Data in this exercise section start
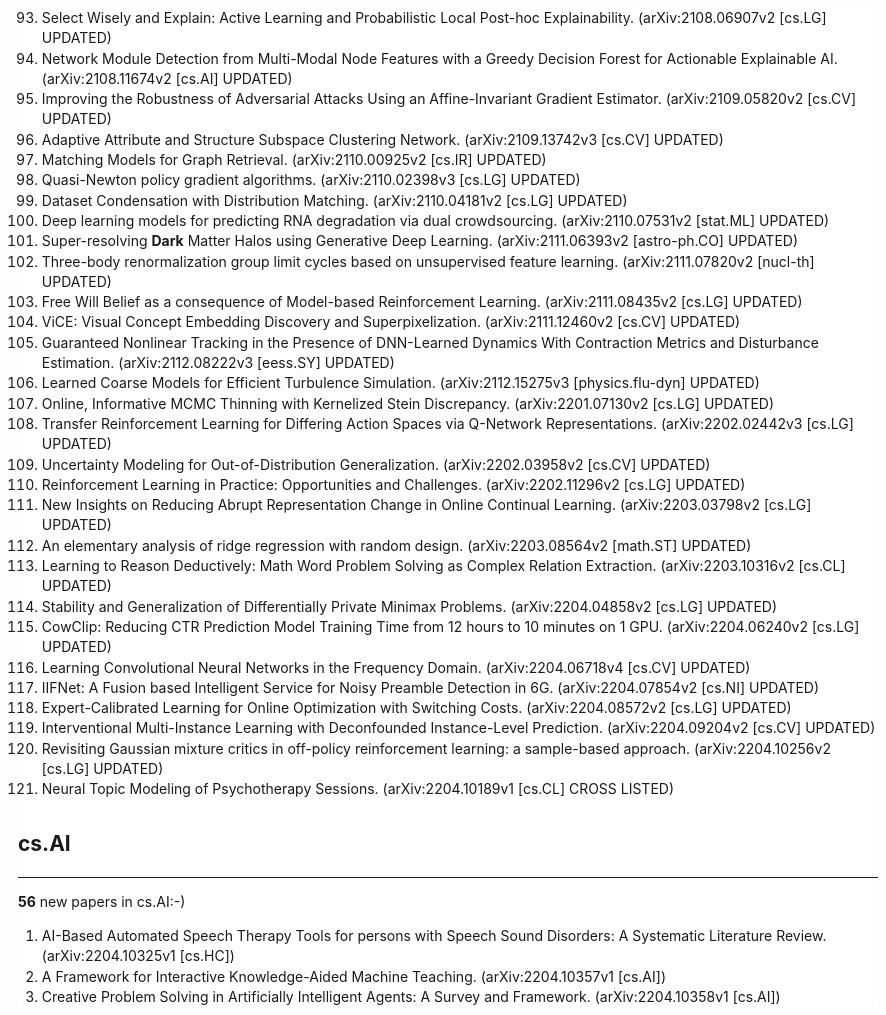 93. Select Wisely and Explain: Active Learning and Probabilistic Local Post-hoc Explainability. (arXiv:2108.06907v2 [cs.LG] UPDATED)
94. Network Module Detection from Multi-Modal Node Features with a Greedy Decision Forest for Actionable Explainable AI. (arXiv:2108.11674v2 [cs.AI] UPDATED)
95. Improving the Robustness of Adversarial Attacks Using an Affine-Invariant Gradient Estimator. (arXiv:2109.05820v2 [cs.CV] UPDATED)
96. Adaptive Attribute and Structure Subspace Clustering Network. (arXiv:2109.13742v3 [cs.CV] UPDATED)
97. Matching Models for Graph Retrieval. (arXiv:2110.00925v2 [cs.IR] UPDATED)
98. Quasi-Newton policy gradient algorithms. (arXiv:2110.02398v3 [cs.LG] UPDATED)
99. Dataset Condensation with Distribution Matching. (arXiv:2110.04181v2 [cs.LG] UPDATED)
100. Deep learning models for predicting RNA degradation via dual crowdsourcing. (arXiv:2110.07531v2 [stat.ML] UPDATED)
101. Super-resolving **Dark** Matter Halos using Generative Deep Learning. (arXiv:2111.06393v2 [astro-ph.CO] UPDATED)
102. Three-body renormalization group limit cycles based on unsupervised feature learning. (arXiv:2111.07820v2 [nucl-th] UPDATED)
103. Free Will Belief as a consequence of Model-based Reinforcement Learning. (arXiv:2111.08435v2 [cs.LG] UPDATED)
104. ViCE: Visual Concept Embedding Discovery and Superpixelization. (arXiv:2111.12460v2 [cs.CV] UPDATED)
105. Guaranteed Nonlinear Tracking in the Presence of DNN-Learned Dynamics With Contraction Metrics and Disturbance Estimation. (arXiv:2112.08222v3 [eess.SY] UPDATED)
106. Learned Coarse Models for Efficient Turbulence Simulation. (arXiv:2112.15275v3 [physics.flu-dyn] UPDATED)
107. Online, Informative MCMC Thinning with Kernelized Stein Discrepancy. (arXiv:2201.07130v2 [cs.LG] UPDATED)
108. Transfer Reinforcement Learning for Differing Action Spaces via Q-Network Representations. (arXiv:2202.02442v3 [cs.LG] UPDATED)
109. Uncertainty Modeling for Out-of-Distribution Generalization. (arXiv:2202.03958v2 [cs.CV] UPDATED)
110. Reinforcement Learning in Practice: Opportunities and Challenges. (arXiv:2202.11296v2 [cs.LG] UPDATED)
111. New Insights on Reducing Abrupt Representation Change in Online Continual Learning. (arXiv:2203.03798v2 [cs.LG] UPDATED)
112. An elementary analysis of ridge regression with random design. (arXiv:2203.08564v2 [math.ST] UPDATED)
113. Learning to Reason Deductively: Math Word Problem Solving as Complex Relation Extraction. (arXiv:2203.10316v2 [cs.CL] UPDATED)
114. Stability and Generalization of Differentially Private Minimax Problems. (arXiv:2204.04858v2 [cs.LG] UPDATED)
115. CowClip: Reducing CTR Prediction Model Training Time from 12 hours to 10 minutes on 1 GPU. (arXiv:2204.06240v2 [cs.LG] UPDATED)
116. Learning Convolutional Neural Networks in the Frequency Domain. (arXiv:2204.06718v4 [cs.CV] UPDATED)
117. IIFNet: A Fusion based Intelligent Service for Noisy Preamble Detection in 6G. (arXiv:2204.07854v2 [cs.NI] UPDATED)
118. Expert-Calibrated Learning for Online Optimization with Switching Costs. (arXiv:2204.08572v2 [cs.LG] UPDATED)
119. Interventional Multi-Instance Learning with Deconfounded Instance-Level Prediction. (arXiv:2204.09204v2 [cs.CV] UPDATED)
120. Revisiting Gaussian mixture critics in off-policy reinforcement learning: a sample-based approach. (arXiv:2204.10256v2 [cs.LG] UPDATED)
121. Neural Topic Modeling of Psychotherapy Sessions. (arXiv:2204.10189v1 [cs.CL] CROSS LISTED)
## cs.AI
---
**56** new papers in cs.AI:-) 
1. AI-Based Automated Speech Therapy Tools for persons with Speech Sound Disorders: A Systematic Literature Review. (arXiv:2204.10325v1 [cs.HC])
2. A Framework for Interactive Knowledge-Aided Machine Teaching. (arXiv:2204.10357v1 [cs.AI])
3. Creative Problem Solving in Artificially Intelligent Agents: A Survey and Framework. (arXiv:2204.10358v1 [cs.AI])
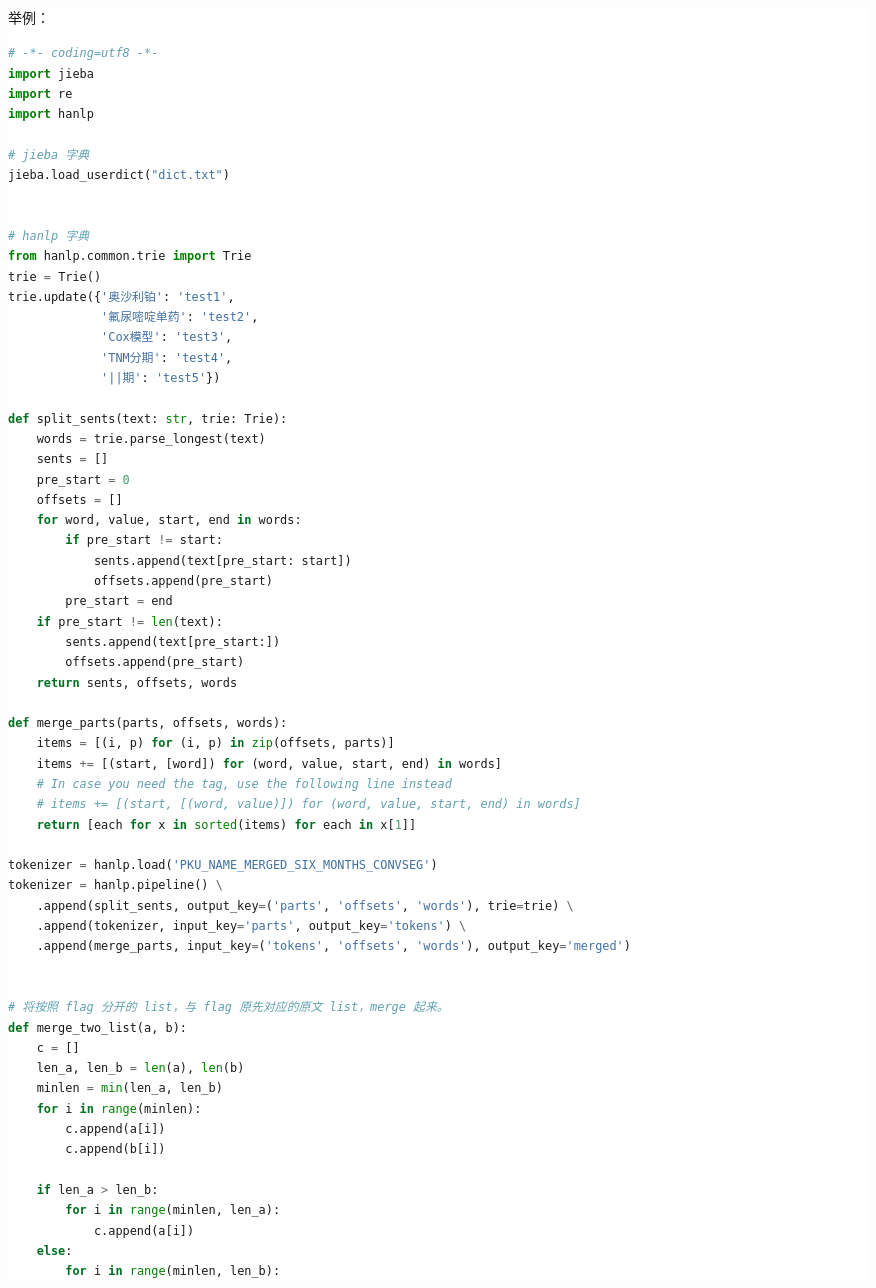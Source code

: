 
举例：

```py
# -*- coding=utf8 -*-
import jieba
import re
import hanlp

# jieba 字典
jieba.load_userdict("dict.txt")


# hanlp 字典
from hanlp.common.trie import Trie
trie = Trie()
trie.update({'奥沙利铂': 'test1',
             '氟尿嘧啶单药': 'test2',
             'Cox模型': 'test3',
             'TNM分期': 'test4',
             '||期': 'test5'})

def split_sents(text: str, trie: Trie):
    words = trie.parse_longest(text)
    sents = []
    pre_start = 0
    offsets = []
    for word, value, start, end in words:
        if pre_start != start:
            sents.append(text[pre_start: start])
            offsets.append(pre_start)
        pre_start = end
    if pre_start != len(text):
        sents.append(text[pre_start:])
        offsets.append(pre_start)
    return sents, offsets, words

def merge_parts(parts, offsets, words):
    items = [(i, p) for (i, p) in zip(offsets, parts)]
    items += [(start, [word]) for (word, value, start, end) in words]
    # In case you need the tag, use the following line instead
    # items += [(start, [(word, value)]) for (word, value, start, end) in words]
    return [each for x in sorted(items) for each in x[1]]

tokenizer = hanlp.load('PKU_NAME_MERGED_SIX_MONTHS_CONVSEG')
tokenizer = hanlp.pipeline() \
    .append(split_sents, output_key=('parts', 'offsets', 'words'), trie=trie) \
    .append(tokenizer, input_key='parts', output_key='tokens') \
    .append(merge_parts, input_key=('tokens', 'offsets', 'words'), output_key='merged')


# 将按照 flag 分开的 list，与 flag 原先对应的原文 list，merge 起来。
def merge_two_list(a, b):
    c = []
    len_a, len_b = len(a), len(b)
    minlen = min(len_a, len_b)
    for i in range(minlen):
        c.append(a[i])
        c.append(b[i])

    if len_a > len_b:
        for i in range(minlen, len_a):
            c.append(a[i])
    else:
        for i in range(minlen, len_b):
```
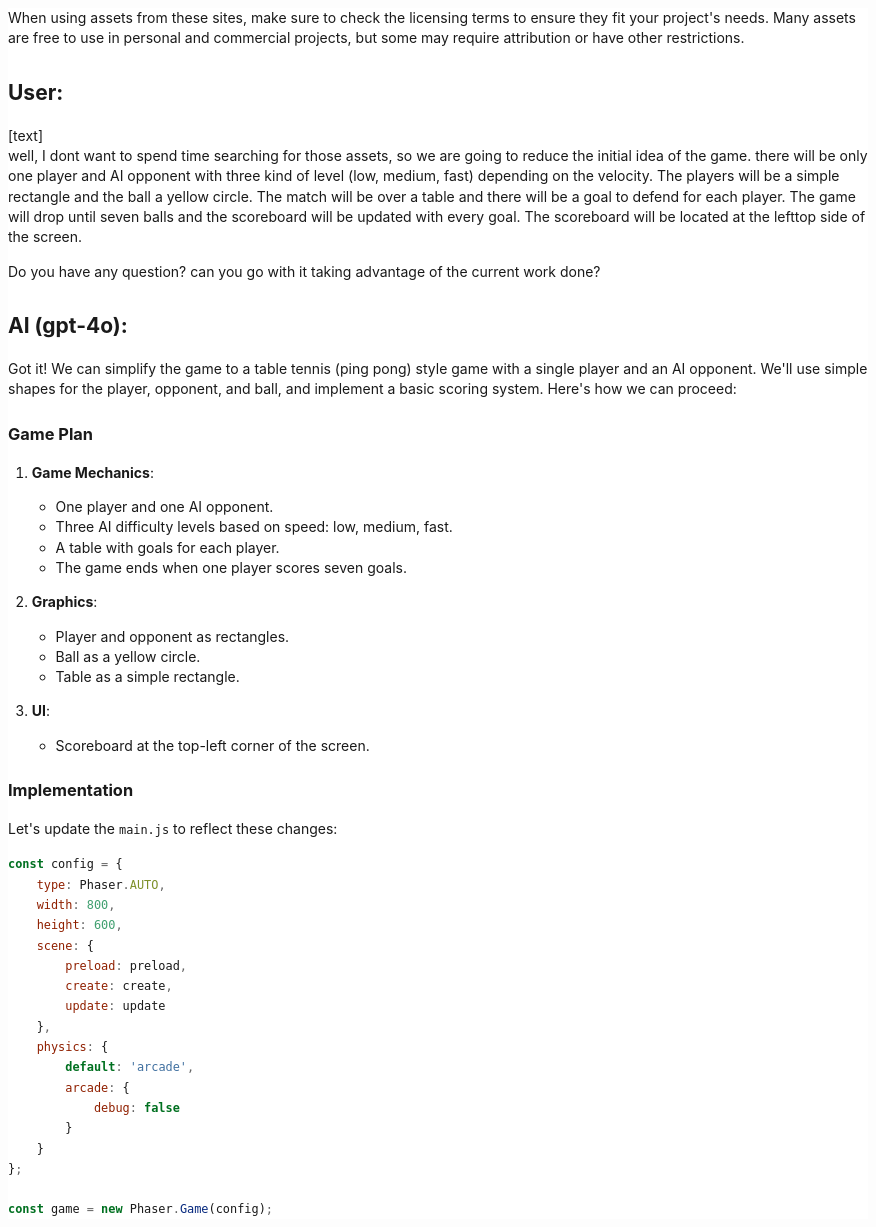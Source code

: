 When using assets from these sites, make sure to check the licensing terms to ensure they fit your project's needs. Many assets are free to use in personal and commercial projects, but some may require attribution or have other restrictions.

## User:


[text]  
well, I dont want to spend time searching for those assets, so we are going to reduce the initial idea of the game. there will be only one player and AI opponent with three kind of level (low, medium, fast) depending on the velocity.
The players will be a simple rectangle and the ball a yellow circle.
The match will be over a table and there will be a goal to defend for each player. The game will drop until seven balls and the scoreboard will be updated with every goal. The scoreboard will be located at the lefttop side of the screen.

Do you have any question? can you go with it taking advantage of the current work done?


## AI (gpt-4o):



Got it! We can simplify the game to a table tennis (ping pong) style game with a single player and an AI opponent. We'll use simple shapes for the player, opponent, and ball, and implement a basic scoring system. Here's how we can proceed:

### Game Plan

1. **Game Mechanics**:
   - One player and one AI opponent.
   - Three AI difficulty levels based on speed: low, medium, fast.
   - A table with goals for each player.
   - The game ends when one player scores seven goals.

2. **Graphics**:
   - Player and opponent as rectangles.
   - Ball as a yellow circle.
   - Table as a simple rectangle.

3. **UI**:
   - Scoreboard at the top-left corner of the screen.

### Implementation

Let's update the `main.js` to reflect these changes:

```javascript:main.js
const config = {
    type: Phaser.AUTO,
    width: 800,
    height: 600,
    scene: {
        preload: preload,
        create: create,
        update: update
    },
    physics: {
        default: 'arcade',
        arcade: {
            debug: false
        }
    }
};

const game = new Phaser.Game(config);

```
Data in this exercise section end
What to work on: Leave out all images, then reproduce the entries above exactly.

Output for this task:
 93. Select Wisely and Explain: Active Learning and Probabilistic Local Post-hoc Explainability. (arXiv:2108.06907v2 [cs.LG] UPDATED)
94. Network Module Detection from Multi-Modal Node Features with a Greedy Decision Forest for Actionable Explainable AI. (arXiv:2108.11674v2 [cs.AI] UPDATED)
95. Improving the Robustness of Adversarial Attacks Using an Affine-Invariant Gradient Estimator. (arXiv:2109.05820v2 [cs.CV] UPDATED)
96. Adaptive Attribute and Structure Subspace Clustering Network. (arXiv:2109.13742v3 [cs.CV] UPDATED)
97. Matching Models for Graph Retrieval. (arXiv:2110.00925v2 [cs.IR] UPDATED)
98. Quasi-Newton policy gradient algorithms. (arXiv:2110.02398v3 [cs.LG] UPDATED)
99. Dataset Condensation with Distribution Matching. (arXiv:2110.04181v2 [cs.LG] UPDATED)
100. Deep learning models for predicting RNA degradation via dual crowdsourcing. (arXiv:2110.07531v2 [stat.ML] UPDATED)
101. Super-resolving **Dark** Matter Halos using Generative Deep Learning. (arXiv:2111.06393v2 [astro-ph.CO] UPDATED)
102. Three-body renormalization group limit cycles based on unsupervised feature learning. (arXiv:2111.07820v2 [nucl-th] UPDATED)
103. Free Will Belief as a consequence of Model-based Reinforcement Learning. (arXiv:2111.08435v2 [cs.LG] UPDATED)
104. ViCE: Visual Concept Embedding Discovery and Superpixelization. (arXiv:2111.12460v2 [cs.CV] UPDATED)
105. Guaranteed Nonlinear Tracking in the Presence of DNN-Learned Dynamics With Contraction Metrics and Disturbance Estimation. (arXiv:2112.08222v3 [eess.SY] UPDATED)
106. Learned Coarse Models for Efficient Turbulence Simulation. (arXiv:2112.15275v3 [physics.flu-dyn] UPDATED)
107. Online, Informative MCMC Thinning with Kernelized Stein Discrepancy. (arXiv:2201.07130v2 [cs.LG] UPDATED)
108. Transfer Reinforcement Learning for Differing Action Spaces via Q-Network Representations. (arXiv:2202.02442v3 [cs.LG] UPDATED)
109. Uncertainty Modeling for Out-of-Distribution Generalization. (arXiv:2202.03958v2 [cs.CV] UPDATED)
110. Reinforcement Learning in Practice: Opportunities and Challenges. (arXiv:2202.11296v2 [cs.LG] UPDATED)
111. New Insights on Reducing Abrupt Representation Change in Online Continual Learning. (arXiv:2203.03798v2 [cs.LG] UPDATED)
112. An elementary analysis of ridge regression with random design. (arXiv:2203.08564v2 [math.ST] UPDATED)
113. Learning to Reason Deductively: Math Word Problem Solving as Complex Relation Extraction. (arXiv:2203.10316v2 [cs.CL] UPDATED)
114. Stability and Generalization of Differentially Private Minimax Problems. (arXiv:2204.04858v2 [cs.LG] UPDATED)
115. CowClip: Reducing CTR Prediction Model Training Time from 12 hours to 10 minutes on 1 GPU. (arXiv:2204.06240v2 [cs.LG] UPDATED)
116. Learning Convolutional Neural Networks in the Frequency Domain. (arXiv:2204.06718v4 [cs.CV] UPDATED)
117. IIFNet: A Fusion based Intelligent Service for Noisy Preamble Detection in 6G. (arXiv:2204.07854v2 [cs.NI] UPDATED)
118. Expert-Calibrated Learning for Online Optimization with Switching Costs. (arXiv:2204.08572v2 [cs.LG] UPDATED)
119. Interventional Multi-Instance Learning with Deconfounded Instance-Level Prediction. (arXiv:2204.09204v2 [cs.CV] UPDATED)
120. Revisiting Gaussian mixture critics in off-policy reinforcement learning: a sample-based approach. (arXiv:2204.10256v2 [cs.LG] UPDATED)
121. Neural Topic Modeling of Psychotherapy Sessions. (arXiv:2204.10189v1 [cs.CL] CROSS LISTED)
## cs.AI
---
**56** new papers in cs.AI:-) 
1. AI-Based Automated Speech Therapy Tools for persons with Speech Sound Disorders: A Systematic Literature Review. (arXiv:2204.10325v1 [cs.HC])
2. A Framework for Interactive Knowledge-Aided Machine Teaching. (arXiv:2204.10357v1 [cs.AI])
3. Creative Problem Solving in Artificially Intelligent Agents: A Survey and Framework. (arXiv:2204.10358v1 [cs.AI])
Source code

: 
举例：

```py
# -*- coding=utf8 -*-
import jieba
import re
import hanlp

# jieba 字典
jieba.load_userdict("dict.txt")


# hanlp 字典
from hanlp.common.trie import Trie
trie = Trie()
trie.update({'奥沙利铂': 'test1',
             '氟尿嘧啶单药': 'test2',
             'Cox模型': 'test3',
             'TNM分期': 'test4',
             '||期': 'test5'})

def split_sents(text: str, trie: Trie):
    words = trie.parse_longest(text)
    sents = []
    pre_start = 0
    offsets = []
    for word, value, start, end in words:
        if pre_start != start:
            sents.append(text[pre_start: start])
            offsets.append(pre_start)
        pre_start = end
    if pre_start != len(text):
        sents.append(text[pre_start:])
        offsets.append(pre_start)
    return sents, offsets, words

def merge_parts(parts, offsets, words):
    items = [(i, p) for (i, p) in zip(offsets, parts)]
    items += [(start, [word]) for (word, value, start, end) in words]
    # In case you need the tag, use the following line instead
    # items += [(start, [(word, value)]) for (word, value, start, end) in words]
    return [each for x in sorted(items) for each in x[1]]

tokenizer = hanlp.load('PKU_NAME_MERGED_SIX_MONTHS_CONVSEG')
tokenizer = hanlp.pipeline() \
    .append(split_sents, output_key=('parts', 'offsets', 'words'), trie=trie) \
    .append(tokenizer, input_key='parts', output_key='tokens') \
    .append(merge_parts, input_key=('tokens', 'offsets', 'words'), output_key='merged')


# 将按照 flag 分开的 list，与 flag 原先对应的原文 list，merge 起来。
def merge_two_list(a, b):
    c = []
    len_a, len_b = len(a), len(b)
    minlen = min(len_a, len_b)
    for i in range(minlen):
        c.append(a[i])
        c.append(b[i])

    if len_a > len_b:
        for i in range(minlen, len_a):
            c.append(a[i])
    else:
        for i in range(minlen, len_b):
```
Source code

: When using assets from these sites, make sure to check the licensing terms to ensure they fit your project's needs. Many assets are free to use in personal and commercial projects, but some may require attribution or have other restrictions.

## User:


[text]  
well, I dont want to spend time searching for those assets, so we are going to reduce the initial idea of the game. there will be only one player and AI opponent with three kind of level (low, medium, fast) depending on the velocity.
The players will be a simple rectangle and the ball a yellow circle.
The match will be over a table and there will be a goal to defend for each player. The game will drop until seven balls and the scoreboard will be updated with every goal. The scoreboard will be located at the lefttop side of the screen.

Do you have any question? can you go with it taking advantage of the current work done?


## AI (gpt-4o):



Got it! We can simplify the game to a table tennis (ping pong) style game with a single player and an AI opponent. We'll use simple shapes for the player, opponent, and ball, and implement a basic scoring system. Here's how we can proceed:

### Game Plan

1. **Game Mechanics**:
   - One player and one AI opponent.
   - Three AI difficulty levels based on speed: low, medium, fast.
   - A table with goals for each player.
   - The game ends when one player scores seven goals.

2. **Graphics**:
   - Player and opponent as rectangles.
   - Ball as a yellow circle.
   - Table as a simple rectangle.

3. **UI**:
   - Scoreboard at the top-left corner of the screen.

### Implementation

Let's update the `main.js` to reflect these changes:

```javascript:main.js
const config = {
    type: Phaser.AUTO,
    width: 800,
    height: 600,
    scene: {
        preload: preload,
        create: create,
        update: update
    },
    physics: {
        default: 'arcade',
        arcade: {
            debug: false
        }
    }
};

const game = new Phaser.Game(config);

```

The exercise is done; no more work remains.